What has changed, I've noticed, is the way in which this term is used. In the realm of interior design, "naturals" once referred to such fabrics as linens, cottons, wools and silks, usually in beige or off-white shades. And when used as a modifier for materials and finishes, "natural" generally meant wood, ceramic, stone and leather, treated in ways that emphasized their basic texture, color and grain.
These definitions still hold. And those types of naturals are very much in evidence in the casually elegant interiors that are so fashionable today. But now I also hear the term "naturals" used in regard to patterns that emulate the look of animal skins like leopard, tiger, snake, shark and antelope. Imitation tortoise shell and even fake feathers are described in this way, too.
While this may well be a new use for the term, there's nothing new about the look itself. Animal-skin patterns have been seen for centuries on fabrics, carpets and wallpapers. Then as now, this styling wasoften executed in an artistic manner, though with tongue planted firmly in cheek.
We need look back only to the 1920s to the Cole Porter apartment in New York to find a famous example of leopard-like carpeting.
While that treatment didn't pretend to be the real thing, it was nonetheless a serious piece of craftsmanship much admired for its decorative effect.
To avoid confusion, perhaps it would be better to call these exotic examples the "faux" or the "false" instead of the "naturals." But regardless of what it's called, the animal-skin look is very popular just now. That's partly because we understand that the genuine item will never again be available -- and rightly so. Besides being ecologically incorrect, it's also illegal to sell certain animal skins.
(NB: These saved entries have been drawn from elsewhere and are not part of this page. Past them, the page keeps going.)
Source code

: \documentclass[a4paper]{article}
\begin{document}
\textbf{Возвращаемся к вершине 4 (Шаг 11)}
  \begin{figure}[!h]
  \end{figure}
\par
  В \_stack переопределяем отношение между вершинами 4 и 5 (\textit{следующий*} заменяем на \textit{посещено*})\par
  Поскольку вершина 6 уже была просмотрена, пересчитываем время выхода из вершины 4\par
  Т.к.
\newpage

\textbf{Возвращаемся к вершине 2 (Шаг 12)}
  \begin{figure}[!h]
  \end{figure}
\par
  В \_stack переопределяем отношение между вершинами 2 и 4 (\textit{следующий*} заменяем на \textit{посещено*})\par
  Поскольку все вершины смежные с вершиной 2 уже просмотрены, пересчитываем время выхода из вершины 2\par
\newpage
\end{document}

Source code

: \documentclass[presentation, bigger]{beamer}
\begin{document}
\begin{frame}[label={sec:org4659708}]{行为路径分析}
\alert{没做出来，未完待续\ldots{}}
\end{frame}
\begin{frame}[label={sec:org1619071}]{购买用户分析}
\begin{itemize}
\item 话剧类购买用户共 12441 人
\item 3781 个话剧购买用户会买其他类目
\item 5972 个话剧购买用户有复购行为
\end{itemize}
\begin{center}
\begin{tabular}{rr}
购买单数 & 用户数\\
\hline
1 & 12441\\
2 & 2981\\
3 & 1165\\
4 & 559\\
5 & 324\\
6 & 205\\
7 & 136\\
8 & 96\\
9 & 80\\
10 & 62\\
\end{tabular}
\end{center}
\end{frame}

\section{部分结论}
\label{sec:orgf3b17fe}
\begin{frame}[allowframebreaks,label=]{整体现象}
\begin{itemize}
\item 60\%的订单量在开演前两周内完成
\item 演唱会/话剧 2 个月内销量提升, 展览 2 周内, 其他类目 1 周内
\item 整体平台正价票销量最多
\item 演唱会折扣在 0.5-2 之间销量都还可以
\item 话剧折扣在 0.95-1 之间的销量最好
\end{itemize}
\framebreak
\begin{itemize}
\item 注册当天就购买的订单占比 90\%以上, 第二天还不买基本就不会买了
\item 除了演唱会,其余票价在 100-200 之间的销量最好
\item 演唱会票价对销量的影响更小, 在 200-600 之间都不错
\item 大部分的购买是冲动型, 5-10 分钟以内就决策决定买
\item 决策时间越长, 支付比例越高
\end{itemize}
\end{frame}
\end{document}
Adding to the allure of these patterns is that they go so well with so many other designs. The multi-pattern look is very much in vogue at present. It gives a room a relaxed and eclectic appearance, with the imitation animal skins adding a textured dimension. They work with plaids, stripes, florals and just about any other pattern.
The room in the photo, for example, is filled with rich patterns, all of which manage to mesh with the ersatz snake-skin carpeting from the Stark Carpet Co. This is a sophisticated and daringly dramatic setting. A granite-top coffee table stands beside a sofa upholstered in a large jungle leaf design. The other fabrics in the room include shimmering silks in pewter colors. Accented with ferns, palms and orchids -- all of them spotted with pinpoint lighting -- this qualifies as a very uptown space.
K? But is it natural? That's up to the trendsetters to decide.